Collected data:
════════════════════
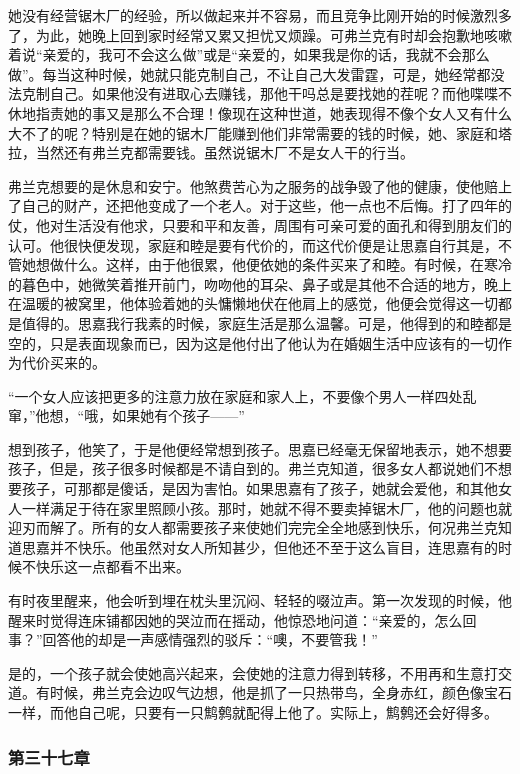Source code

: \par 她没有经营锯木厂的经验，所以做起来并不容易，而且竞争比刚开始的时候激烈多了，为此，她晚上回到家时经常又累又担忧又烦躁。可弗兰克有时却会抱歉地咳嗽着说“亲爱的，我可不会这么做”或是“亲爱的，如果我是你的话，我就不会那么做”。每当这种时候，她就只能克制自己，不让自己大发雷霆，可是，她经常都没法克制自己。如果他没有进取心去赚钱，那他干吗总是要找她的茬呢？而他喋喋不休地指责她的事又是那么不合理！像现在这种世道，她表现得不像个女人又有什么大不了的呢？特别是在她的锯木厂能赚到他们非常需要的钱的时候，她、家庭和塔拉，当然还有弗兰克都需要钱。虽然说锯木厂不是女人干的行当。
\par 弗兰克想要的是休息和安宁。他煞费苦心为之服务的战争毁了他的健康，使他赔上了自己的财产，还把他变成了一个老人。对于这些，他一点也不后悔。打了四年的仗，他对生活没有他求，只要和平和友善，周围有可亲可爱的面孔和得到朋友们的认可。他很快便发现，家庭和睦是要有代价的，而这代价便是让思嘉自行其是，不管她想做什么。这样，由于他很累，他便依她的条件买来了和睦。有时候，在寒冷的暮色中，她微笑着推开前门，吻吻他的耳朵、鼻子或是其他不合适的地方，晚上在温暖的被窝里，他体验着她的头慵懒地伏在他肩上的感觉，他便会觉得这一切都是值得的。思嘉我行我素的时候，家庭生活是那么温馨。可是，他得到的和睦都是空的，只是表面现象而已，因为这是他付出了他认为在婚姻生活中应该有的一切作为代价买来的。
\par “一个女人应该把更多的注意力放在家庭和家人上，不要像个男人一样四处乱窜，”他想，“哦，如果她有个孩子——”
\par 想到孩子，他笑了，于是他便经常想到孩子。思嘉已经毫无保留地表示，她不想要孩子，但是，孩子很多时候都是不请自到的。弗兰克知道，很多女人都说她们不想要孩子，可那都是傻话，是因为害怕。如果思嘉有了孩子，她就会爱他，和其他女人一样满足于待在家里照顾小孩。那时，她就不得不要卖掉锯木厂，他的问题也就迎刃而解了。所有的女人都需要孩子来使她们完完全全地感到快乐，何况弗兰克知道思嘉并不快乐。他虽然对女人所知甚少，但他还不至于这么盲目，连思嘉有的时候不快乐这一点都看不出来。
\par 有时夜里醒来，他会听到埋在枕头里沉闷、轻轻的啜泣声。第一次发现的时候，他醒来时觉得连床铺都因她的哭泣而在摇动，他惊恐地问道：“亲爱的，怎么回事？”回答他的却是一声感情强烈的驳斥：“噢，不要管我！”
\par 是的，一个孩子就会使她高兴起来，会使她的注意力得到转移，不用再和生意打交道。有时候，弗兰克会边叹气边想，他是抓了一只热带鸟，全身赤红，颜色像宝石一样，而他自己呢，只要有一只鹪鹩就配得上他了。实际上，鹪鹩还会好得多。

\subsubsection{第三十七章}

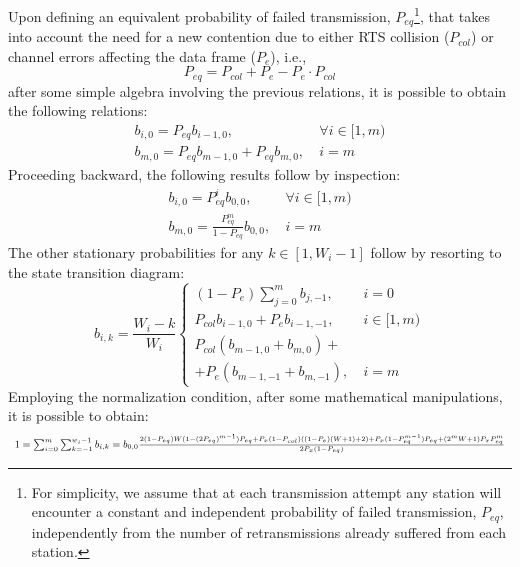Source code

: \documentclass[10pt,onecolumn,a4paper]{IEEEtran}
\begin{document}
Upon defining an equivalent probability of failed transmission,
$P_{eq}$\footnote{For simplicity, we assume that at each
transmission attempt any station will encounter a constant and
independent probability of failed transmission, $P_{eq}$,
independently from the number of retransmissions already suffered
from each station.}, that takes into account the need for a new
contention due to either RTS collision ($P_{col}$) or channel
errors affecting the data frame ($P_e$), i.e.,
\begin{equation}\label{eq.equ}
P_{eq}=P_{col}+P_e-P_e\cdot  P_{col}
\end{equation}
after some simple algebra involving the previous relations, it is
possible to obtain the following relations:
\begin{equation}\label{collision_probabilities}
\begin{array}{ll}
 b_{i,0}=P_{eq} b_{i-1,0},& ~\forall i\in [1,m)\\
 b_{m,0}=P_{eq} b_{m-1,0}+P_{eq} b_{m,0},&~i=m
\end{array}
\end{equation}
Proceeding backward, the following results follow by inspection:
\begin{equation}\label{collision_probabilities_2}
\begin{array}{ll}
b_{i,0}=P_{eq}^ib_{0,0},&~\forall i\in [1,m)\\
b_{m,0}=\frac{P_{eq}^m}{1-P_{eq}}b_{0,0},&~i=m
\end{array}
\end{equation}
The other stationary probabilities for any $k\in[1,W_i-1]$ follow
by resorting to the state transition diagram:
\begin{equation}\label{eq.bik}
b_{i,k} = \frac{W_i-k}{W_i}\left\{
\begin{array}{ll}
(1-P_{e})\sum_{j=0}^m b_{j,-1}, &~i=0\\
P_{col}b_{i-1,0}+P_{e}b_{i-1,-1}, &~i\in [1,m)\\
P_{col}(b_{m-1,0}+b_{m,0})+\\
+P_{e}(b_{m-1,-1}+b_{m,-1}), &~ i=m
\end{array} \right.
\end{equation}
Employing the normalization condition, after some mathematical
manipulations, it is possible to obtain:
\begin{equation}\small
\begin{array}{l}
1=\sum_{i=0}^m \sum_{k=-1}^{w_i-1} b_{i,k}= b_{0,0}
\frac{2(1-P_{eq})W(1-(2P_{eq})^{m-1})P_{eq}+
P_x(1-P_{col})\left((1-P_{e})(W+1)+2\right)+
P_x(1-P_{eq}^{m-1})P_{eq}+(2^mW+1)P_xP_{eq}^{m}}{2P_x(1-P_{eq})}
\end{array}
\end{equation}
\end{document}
════════════════════
▶ _TASK TO CARRY OUT_: With the pictures excluded, the records are to be reproduced exactly.

▶ _SOLUTION TO THE PROBLEM_:
Source code

: \par 她没有经营锯木厂的经验，所以做起来并不容易，而且竞争比刚开始的时候激烈多了，为此，她晚上回到家时经常又累又担忧又烦躁。可弗兰克有时却会抱歉地咳嗽着说“亲爱的，我可不会这么做”或是“亲爱的，如果我是你的话，我就不会那么做”。每当这种时候，她就只能克制自己，不让自己大发雷霆，可是，她经常都没法克制自己。如果他没有进取心去赚钱，那他干吗总是要找她的茬呢？而他喋喋不休地指责她的事又是那么不合理！像现在这种世道，她表现得不像个女人又有什么大不了的呢？特别是在她的锯木厂能赚到他们非常需要的钱的时候，她、家庭和塔拉，当然还有弗兰克都需要钱。虽然说锯木厂不是女人干的行当。
\par 弗兰克想要的是休息和安宁。他煞费苦心为之服务的战争毁了他的健康，使他赔上了自己的财产，还把他变成了一个老人。对于这些，他一点也不后悔。打了四年的仗，他对生活没有他求，只要和平和友善，周围有可亲可爱的面孔和得到朋友们的认可。他很快便发现，家庭和睦是要有代价的，而这代价便是让思嘉自行其是，不管她想做什么。这样，由于他很累，他便依她的条件买来了和睦。有时候，在寒冷的暮色中，她微笑着推开前门，吻吻他的耳朵、鼻子或是其他不合适的地方，晚上在温暖的被窝里，他体验着她的头慵懒地伏在他肩上的感觉，他便会觉得这一切都是值得的。思嘉我行我素的时候，家庭生活是那么温馨。可是，他得到的和睦都是空的，只是表面现象而已，因为这是他付出了他认为在婚姻生活中应该有的一切作为代价买来的。
\par “一个女人应该把更多的注意力放在家庭和家人上，不要像个男人一样四处乱窜，”他想，“哦，如果她有个孩子——”
\par 想到孩子，他笑了，于是他便经常想到孩子。思嘉已经毫无保留地表示，她不想要孩子，但是，孩子很多时候都是不请自到的。弗兰克知道，很多女人都说她们不想要孩子，可那都是傻话，是因为害怕。如果思嘉有了孩子，她就会爱他，和其他女人一样满足于待在家里照顾小孩。那时，她就不得不要卖掉锯木厂，他的问题也就迎刃而解了。所有的女人都需要孩子来使她们完完全全地感到快乐，何况弗兰克知道思嘉并不快乐。他虽然对女人所知甚少，但他还不至于这么盲目，连思嘉有的时候不快乐这一点都看不出来。
\par 有时夜里醒来，他会听到埋在枕头里沉闷、轻轻的啜泣声。第一次发现的时候，他醒来时觉得连床铺都因她的哭泣而在摇动，他惊恐地问道：“亲爱的，怎么回事？”回答他的却是一声感情强烈的驳斥：“噢，不要管我！”
\par 是的，一个孩子就会使她高兴起来，会使她的注意力得到转移，不用再和生意打交道。有时候，弗兰克会边叹气边想，他是抓了一只热带鸟，全身赤红，颜色像宝石一样，而他自己呢，只要有一只鹪鹩就配得上他了。实际上，鹪鹩还会好得多。

\subsubsection{第三十七章}

Source code

: \documentclass[10pt,onecolumn,a4paper]{IEEEtran}
\begin{document}
Upon defining an equivalent probability of failed transmission,
$P_{eq}$\footnote{For simplicity, we assume that at each
transmission attempt any station will encounter a constant and
independent probability of failed transmission, $P_{eq}$,
independently from the number of retransmissions already suffered
from each station.}, that takes into account the need for a new
contention due to either RTS collision ($P_{col}$) or channel
errors affecting the data frame ($P_e$), i.e.,
\begin{equation}\label{eq.equ}
P_{eq}=P_{col}+P_e-P_e\cdot  P_{col}
\end{equation}
after some simple algebra involving the previous relations, it is
possible to obtain the following relations:
\begin{equation}\label{collision_probabilities}
\begin{array}{ll}
 b_{i,0}=P_{eq} b_{i-1,0},& ~\forall i\in [1,m)\\
 b_{m,0}=P_{eq} b_{m-1,0}+P_{eq} b_{m,0},&~i=m
\end{array}
\end{equation}
Proceeding backward, the following results follow by inspection:
\begin{equation}\label{collision_probabilities_2}
\begin{array}{ll}
b_{i,0}=P_{eq}^ib_{0,0},&~\forall i\in [1,m)\\
b_{m,0}=\frac{P_{eq}^m}{1-P_{eq}}b_{0,0},&~i=m
\end{array}
\end{equation}
The other stationary probabilities for any $k\in[1,W_i-1]$ follow
by resorting to the state transition diagram:
\begin{equation}\label{eq.bik}
b_{i,k} = \frac{W_i-k}{W_i}\left\{
\begin{array}{ll}
(1-P_{e})\sum_{j=0}^m b_{j,-1}, &~i=0\\
P_{col}b_{i-1,0}+P_{e}b_{i-1,-1}, &~i\in [1,m)\\
P_{col}(b_{m-1,0}+b_{m,0})+\\
+P_{e}(b_{m-1,-1}+b_{m,-1}), &~ i=m
\end{array} \right.
\end{equation}
Employing the normalization condition, after some mathematical
manipulations, it is possible to obtain:
\begin{equation}\small
\begin{array}{l}
1=\sum_{i=0}^m \sum_{k=-1}^{w_i-1} b_{i,k}= b_{0,0}
\frac{2(1-P_{eq})W(1-(2P_{eq})^{m-1})P_{eq}+
P_x(1-P_{col})\left((1-P_{e})(W+1)+2\right)+
P_x(1-P_{eq}^{m-1})P_{eq}+(2^mW+1)P_xP_{eq}^{m}}{2P_x(1-P_{eq})}
\end{array}
\end{equation}
\end{document}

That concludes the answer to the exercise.